### Problem to solve:
Search the records below for the word "across", then return every line where it appears.

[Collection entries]
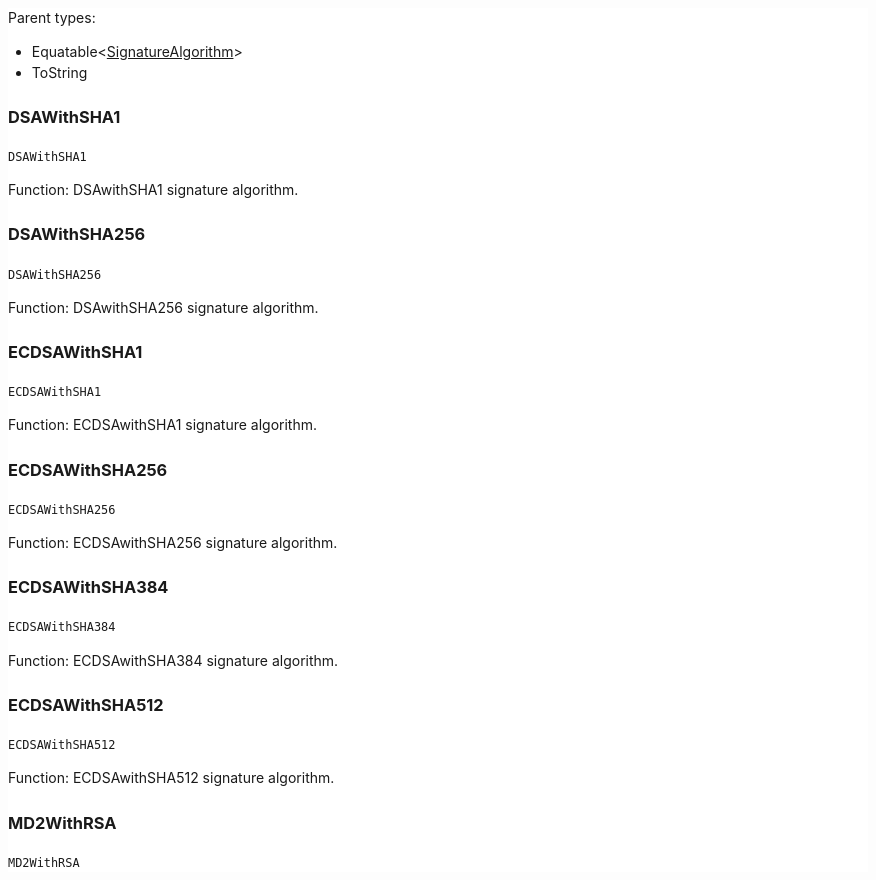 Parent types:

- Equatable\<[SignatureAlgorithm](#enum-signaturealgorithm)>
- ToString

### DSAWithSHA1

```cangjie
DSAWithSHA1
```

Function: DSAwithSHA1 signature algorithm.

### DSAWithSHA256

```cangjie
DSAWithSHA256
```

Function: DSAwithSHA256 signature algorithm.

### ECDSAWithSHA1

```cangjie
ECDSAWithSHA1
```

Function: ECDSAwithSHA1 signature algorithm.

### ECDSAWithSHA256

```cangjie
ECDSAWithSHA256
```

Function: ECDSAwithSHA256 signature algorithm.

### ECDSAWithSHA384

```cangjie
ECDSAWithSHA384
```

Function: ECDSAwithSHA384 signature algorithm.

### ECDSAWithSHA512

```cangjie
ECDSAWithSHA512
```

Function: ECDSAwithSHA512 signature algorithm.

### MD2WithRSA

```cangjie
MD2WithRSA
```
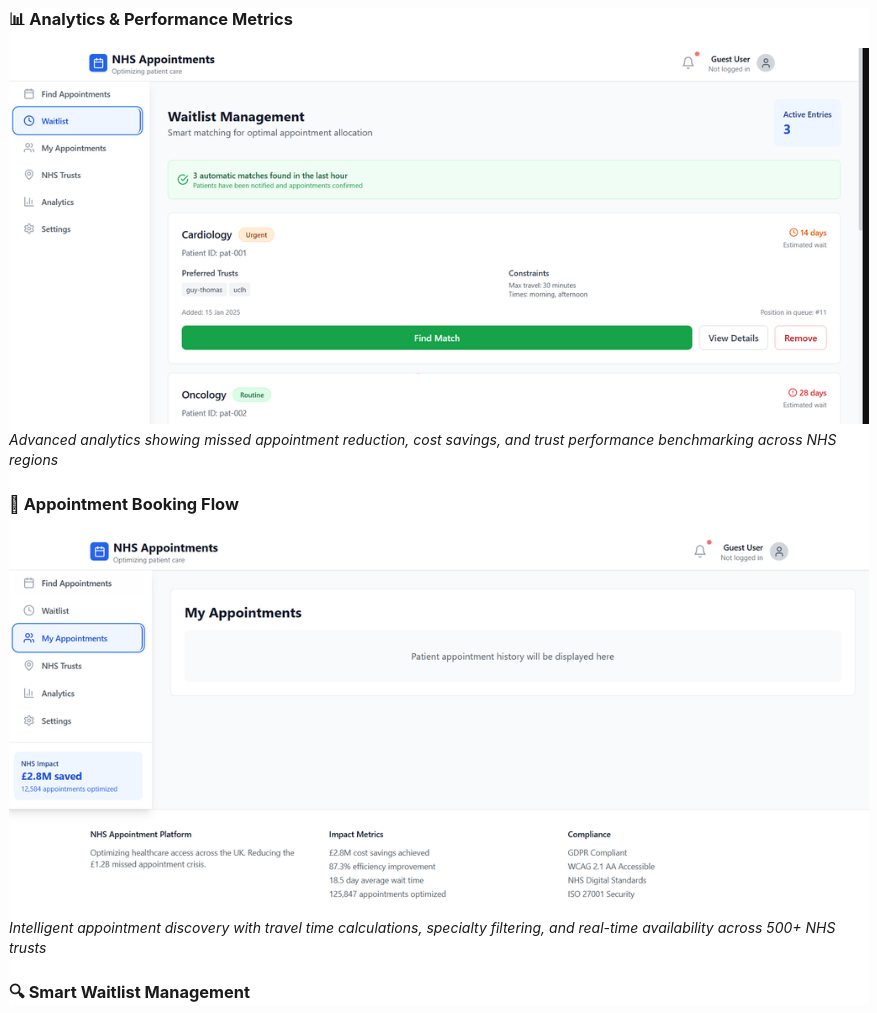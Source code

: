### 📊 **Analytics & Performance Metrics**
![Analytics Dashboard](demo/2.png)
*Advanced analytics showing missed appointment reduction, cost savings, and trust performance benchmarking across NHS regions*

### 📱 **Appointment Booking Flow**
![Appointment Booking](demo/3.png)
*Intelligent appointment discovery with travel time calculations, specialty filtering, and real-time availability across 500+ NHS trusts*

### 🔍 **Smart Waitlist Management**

* * *

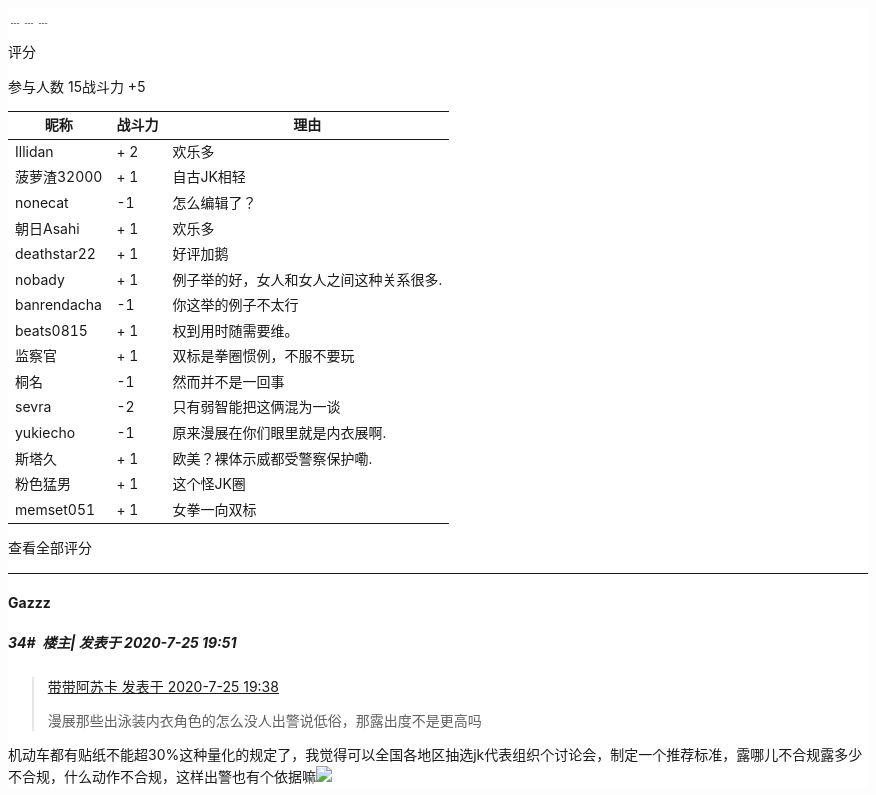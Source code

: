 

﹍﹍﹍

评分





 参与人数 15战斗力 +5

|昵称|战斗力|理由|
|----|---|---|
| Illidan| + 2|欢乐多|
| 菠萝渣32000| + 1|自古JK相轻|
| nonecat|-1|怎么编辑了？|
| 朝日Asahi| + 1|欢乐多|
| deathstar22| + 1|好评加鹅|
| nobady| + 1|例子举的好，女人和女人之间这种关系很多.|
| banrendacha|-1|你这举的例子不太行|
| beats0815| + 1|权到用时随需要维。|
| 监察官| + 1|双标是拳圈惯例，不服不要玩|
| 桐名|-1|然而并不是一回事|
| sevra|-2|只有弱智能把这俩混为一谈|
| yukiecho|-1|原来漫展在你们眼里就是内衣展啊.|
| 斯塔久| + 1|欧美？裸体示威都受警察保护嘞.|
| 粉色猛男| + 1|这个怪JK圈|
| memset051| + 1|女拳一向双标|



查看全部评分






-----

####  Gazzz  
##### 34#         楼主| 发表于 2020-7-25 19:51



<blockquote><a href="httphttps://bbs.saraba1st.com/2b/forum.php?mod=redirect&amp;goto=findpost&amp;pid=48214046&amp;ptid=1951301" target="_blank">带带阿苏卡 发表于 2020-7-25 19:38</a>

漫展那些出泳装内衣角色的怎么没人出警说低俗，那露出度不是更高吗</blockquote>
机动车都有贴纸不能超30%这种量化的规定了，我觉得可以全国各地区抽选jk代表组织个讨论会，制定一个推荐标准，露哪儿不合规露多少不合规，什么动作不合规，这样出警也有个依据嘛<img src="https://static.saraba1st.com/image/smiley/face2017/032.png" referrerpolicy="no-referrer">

### Response to this exercise:
*Advanced analytics showing missed appointment reduction, cost savings, and trust performance benchmarking across NHS regions*
*Intelligent appointment discovery with travel time calculations, specialty filtering, and real-time availability across 500+ NHS trusts*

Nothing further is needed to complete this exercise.